Transcribe, leaving out every picture, the lines that run from the start of the listing below through the line with "发表于 2022-10-12 16:38</a>".
Stored data Block Start
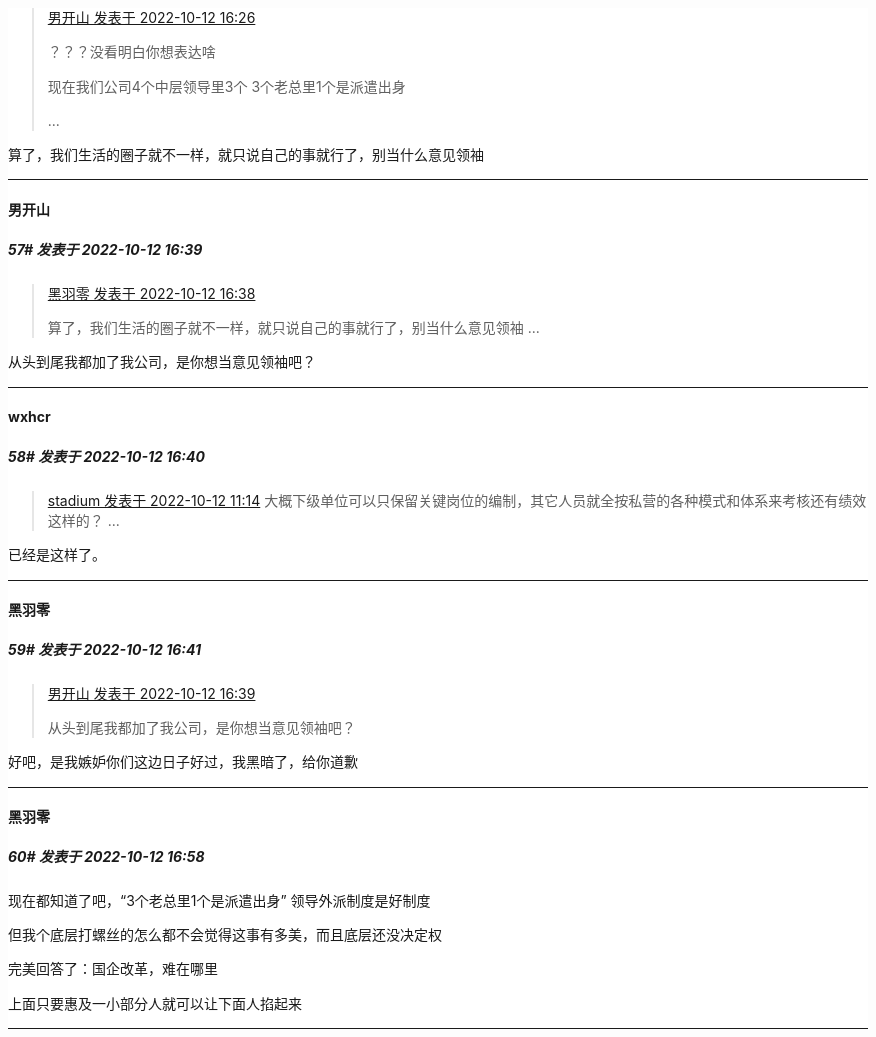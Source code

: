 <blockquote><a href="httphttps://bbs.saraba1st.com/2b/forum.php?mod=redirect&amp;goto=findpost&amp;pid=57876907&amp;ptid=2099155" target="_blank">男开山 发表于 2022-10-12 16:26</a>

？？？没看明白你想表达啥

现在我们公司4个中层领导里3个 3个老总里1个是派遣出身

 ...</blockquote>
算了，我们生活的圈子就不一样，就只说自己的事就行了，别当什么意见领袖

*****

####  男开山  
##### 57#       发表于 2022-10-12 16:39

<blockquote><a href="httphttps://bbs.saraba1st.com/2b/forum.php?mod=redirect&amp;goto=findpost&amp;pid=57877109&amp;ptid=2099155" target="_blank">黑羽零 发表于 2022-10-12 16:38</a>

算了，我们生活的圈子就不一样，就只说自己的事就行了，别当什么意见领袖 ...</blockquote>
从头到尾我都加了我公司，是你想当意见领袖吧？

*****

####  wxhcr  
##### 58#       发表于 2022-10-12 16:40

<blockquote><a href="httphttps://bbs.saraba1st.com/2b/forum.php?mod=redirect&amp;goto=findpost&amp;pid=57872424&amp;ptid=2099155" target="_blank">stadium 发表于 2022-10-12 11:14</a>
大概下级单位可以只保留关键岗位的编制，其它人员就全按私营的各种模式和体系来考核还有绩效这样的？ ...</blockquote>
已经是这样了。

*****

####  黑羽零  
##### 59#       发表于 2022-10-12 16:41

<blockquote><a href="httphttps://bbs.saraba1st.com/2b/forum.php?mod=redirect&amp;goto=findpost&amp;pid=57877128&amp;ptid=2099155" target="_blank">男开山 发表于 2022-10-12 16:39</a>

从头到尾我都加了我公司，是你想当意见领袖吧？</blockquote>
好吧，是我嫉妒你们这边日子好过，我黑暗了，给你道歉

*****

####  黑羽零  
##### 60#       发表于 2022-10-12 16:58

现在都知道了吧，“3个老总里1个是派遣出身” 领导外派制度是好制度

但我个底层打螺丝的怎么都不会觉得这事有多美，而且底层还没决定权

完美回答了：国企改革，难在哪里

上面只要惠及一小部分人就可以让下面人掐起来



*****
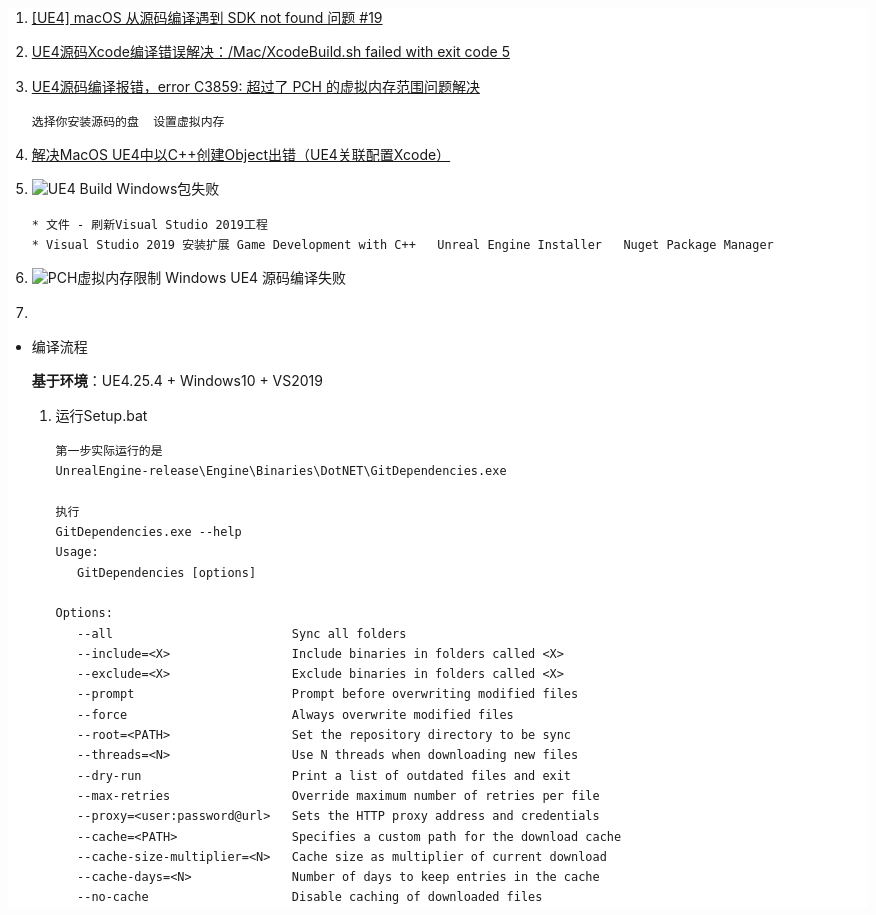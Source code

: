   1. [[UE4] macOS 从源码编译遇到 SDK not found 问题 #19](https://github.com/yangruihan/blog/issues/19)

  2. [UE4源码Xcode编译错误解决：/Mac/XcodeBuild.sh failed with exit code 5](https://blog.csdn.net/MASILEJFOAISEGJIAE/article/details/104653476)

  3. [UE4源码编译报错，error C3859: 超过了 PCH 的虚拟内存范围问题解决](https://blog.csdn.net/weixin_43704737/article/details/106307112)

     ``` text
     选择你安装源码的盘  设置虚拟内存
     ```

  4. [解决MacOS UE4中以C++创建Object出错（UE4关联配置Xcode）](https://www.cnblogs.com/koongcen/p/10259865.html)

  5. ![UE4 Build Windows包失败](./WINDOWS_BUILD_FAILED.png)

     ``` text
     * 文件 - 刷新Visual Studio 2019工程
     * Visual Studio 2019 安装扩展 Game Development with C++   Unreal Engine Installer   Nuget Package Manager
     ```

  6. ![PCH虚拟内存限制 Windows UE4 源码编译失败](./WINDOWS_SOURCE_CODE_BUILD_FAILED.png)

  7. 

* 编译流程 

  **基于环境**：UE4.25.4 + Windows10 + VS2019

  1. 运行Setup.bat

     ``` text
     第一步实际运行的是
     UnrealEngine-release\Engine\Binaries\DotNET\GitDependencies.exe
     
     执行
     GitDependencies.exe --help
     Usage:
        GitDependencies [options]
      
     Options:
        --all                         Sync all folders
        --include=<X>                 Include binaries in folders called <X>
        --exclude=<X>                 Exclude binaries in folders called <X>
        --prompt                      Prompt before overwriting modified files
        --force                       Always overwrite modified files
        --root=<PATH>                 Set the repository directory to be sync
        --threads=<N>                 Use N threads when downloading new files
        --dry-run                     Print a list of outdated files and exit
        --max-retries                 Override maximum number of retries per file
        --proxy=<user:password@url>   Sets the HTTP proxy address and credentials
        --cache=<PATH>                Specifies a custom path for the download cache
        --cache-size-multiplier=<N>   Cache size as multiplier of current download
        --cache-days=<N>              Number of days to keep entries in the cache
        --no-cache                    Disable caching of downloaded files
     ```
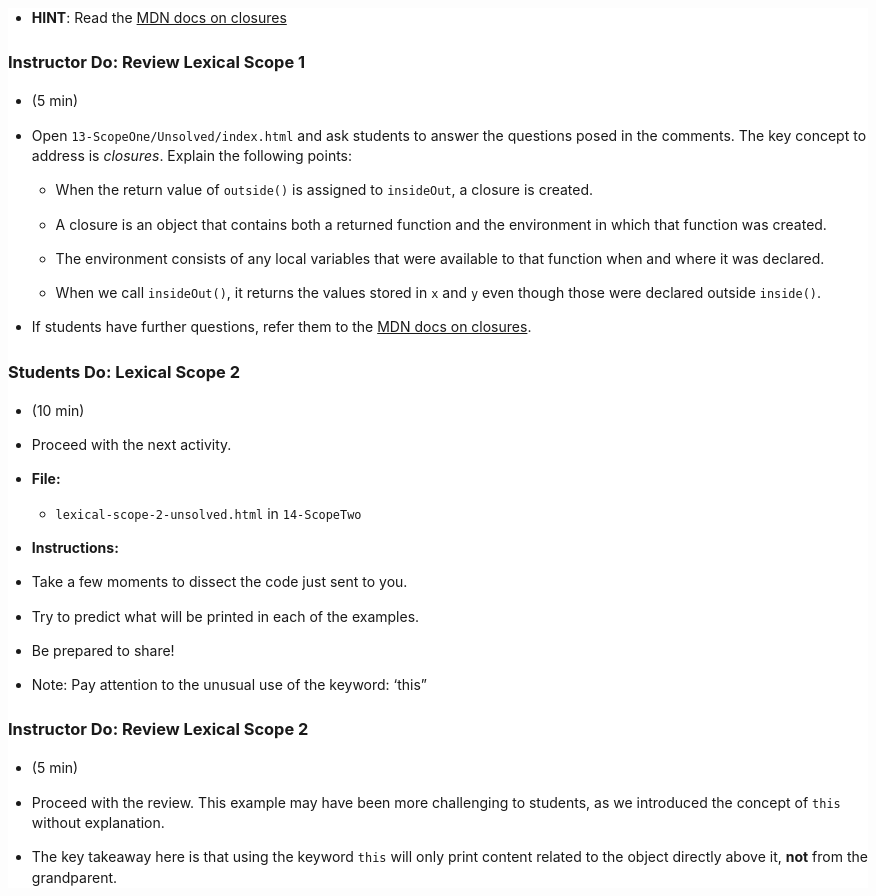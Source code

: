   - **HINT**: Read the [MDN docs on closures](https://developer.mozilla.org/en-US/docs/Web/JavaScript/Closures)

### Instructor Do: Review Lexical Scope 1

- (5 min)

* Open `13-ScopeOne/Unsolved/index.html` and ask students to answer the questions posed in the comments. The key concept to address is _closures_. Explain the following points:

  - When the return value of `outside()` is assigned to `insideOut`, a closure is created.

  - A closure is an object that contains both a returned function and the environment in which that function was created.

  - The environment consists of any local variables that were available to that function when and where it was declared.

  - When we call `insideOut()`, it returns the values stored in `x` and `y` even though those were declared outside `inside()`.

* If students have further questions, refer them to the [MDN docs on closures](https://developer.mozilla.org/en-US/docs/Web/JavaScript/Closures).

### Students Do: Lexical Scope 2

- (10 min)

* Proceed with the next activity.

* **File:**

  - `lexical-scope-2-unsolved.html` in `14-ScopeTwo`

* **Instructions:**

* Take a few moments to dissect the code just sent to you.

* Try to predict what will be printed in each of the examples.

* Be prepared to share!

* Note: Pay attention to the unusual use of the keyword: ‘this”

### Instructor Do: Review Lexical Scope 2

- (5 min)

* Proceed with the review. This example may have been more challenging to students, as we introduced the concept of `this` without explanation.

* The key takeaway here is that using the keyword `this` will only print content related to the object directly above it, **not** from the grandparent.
Stored data Block End
_Written response_
Source code

: <blockquote><a href="httphttps://bbs.saraba1st.com/2b/forum.php?mod=redirect&amp;goto=findpost&amp;pid=57876907&amp;ptid=2099155" target="_blank">男开山 发表于 2022-10-12 16:26</a>

？？？没看明白你想表达啥

现在我们公司4个中层领导里3个 3个老总里1个是派遣出身

 ...</blockquote>
算了，我们生活的圈子就不一样，就只说自己的事就行了，别当什么意见领袖

*****

####  男开山  
##### 57#       发表于 2022-10-12 16:39

<blockquote><a href="httphttps://bbs.saraba1st.com/2b/forum.php?mod=redirect&amp;goto=findpost&amp;pid=57877109&amp;ptid=2099155" target="_blank">黑羽零 发表于 2022-10-12 16:38</a>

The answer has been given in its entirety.